109
sezon başı ne güzel başlamıştı oysa. bir tarafta tüpçü'nün, guti'li, karizma'lı ,başında şuster olan uzay takımı. bir tarafta seramikçi'nin, koskoca reykart'lı, misimoviç, cana takviyeli büyük galatasaray'ı. ve bu iki takım adı derbi olan, bitime 4 maç kala oynanan maça çıkıyorlar. fenerbahçeli olanların bile ilgilenmediği bir derbi işte. derbiyi oynayan bizim takım, iki hocası kovulmuş, sonrasında hoca diye bir çapulcuya emanet edilmiş, başkanı derdest olmuş bir enkaz olarak inönü'ye çıkmış.

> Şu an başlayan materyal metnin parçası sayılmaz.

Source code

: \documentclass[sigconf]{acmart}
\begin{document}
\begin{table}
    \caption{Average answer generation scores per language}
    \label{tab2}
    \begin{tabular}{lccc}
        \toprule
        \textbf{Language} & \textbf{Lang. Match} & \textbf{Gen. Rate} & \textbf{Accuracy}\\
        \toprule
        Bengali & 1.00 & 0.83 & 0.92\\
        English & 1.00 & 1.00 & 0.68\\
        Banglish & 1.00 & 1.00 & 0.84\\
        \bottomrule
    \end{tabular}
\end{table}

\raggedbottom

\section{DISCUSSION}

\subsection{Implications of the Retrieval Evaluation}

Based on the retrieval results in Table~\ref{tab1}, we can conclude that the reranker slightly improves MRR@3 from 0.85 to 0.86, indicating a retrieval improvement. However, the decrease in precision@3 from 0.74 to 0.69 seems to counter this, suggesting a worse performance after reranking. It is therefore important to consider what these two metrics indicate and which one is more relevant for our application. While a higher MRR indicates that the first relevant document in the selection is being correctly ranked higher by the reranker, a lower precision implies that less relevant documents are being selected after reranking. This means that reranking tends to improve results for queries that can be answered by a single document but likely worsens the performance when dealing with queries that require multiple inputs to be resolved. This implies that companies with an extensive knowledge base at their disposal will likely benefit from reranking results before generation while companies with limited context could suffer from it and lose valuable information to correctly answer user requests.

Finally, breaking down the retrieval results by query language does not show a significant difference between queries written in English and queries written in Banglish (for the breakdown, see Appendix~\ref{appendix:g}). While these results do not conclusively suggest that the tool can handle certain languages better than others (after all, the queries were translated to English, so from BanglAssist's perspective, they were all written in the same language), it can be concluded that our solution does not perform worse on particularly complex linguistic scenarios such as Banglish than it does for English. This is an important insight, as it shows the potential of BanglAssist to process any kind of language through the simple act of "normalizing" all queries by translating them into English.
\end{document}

kale sırayla, bu sefer golü gelmiş olan kaleci, saçı tokalı, olanca sakin ve soğukkanlılığıyla geviş getiren aykut. serkan, zan, servet, çağlar savunması bugün bank asya liginde sıradan bir takımın savunması bile değil. bu savunmayla erkekse barcelona oynasın görelim. bülent hocam daha ne yapsın. yabancılar kapacağına varsın bizimkiler bölüşsün parsayı. ben olsam ben de onları oynatırım. pino'dan, cana'dan, insua'dan bana ne fayda var. yarın ihtiyarladığımda servet'in kapısını çalsa yardım etmez mi? eder, gökhan'da, serkan'da bu 45 senelik çömez abilerini açıkta bırakmazlar.
hepiniz bilirsiniz, mustafa sarp'ın düşmanıyım. ama hakkını vermem lazım, bu maçta seyrettiğim en iyi oyununu oynadı. kendisi futbolcu olmadığından, 2 senede ilk defa benim gözüme ancak kötü bir futbolcu olarak görünebildi. artık mustafa sarp'ın arkasındayım. oynatmazlar ya, oynatırlarsa son 3 maçını doya doya oynasın, benden helal olsun.
biri var ki yazık oldu. ayhan akman, o şampiyon olduğumuz sivas maçından sonraki en büyük futbolunu oynadı. benim babam komadaydı, gün sayıyorduk evde, birden dirildi bir günü çok sıhhatli geçirmişti. acaba ayhan'ınki de böyle bir diriliş maçı mı? babam ertesi gün öldü. golü yiyene kadar, hayranlıkla izledim kendisini, ama çok geç artık eski kaptan. bir önceki paragrafı işgal eden yaratık olmasaydı, inan ömrünü en az 2 sene daha uzatırdın bu takımda.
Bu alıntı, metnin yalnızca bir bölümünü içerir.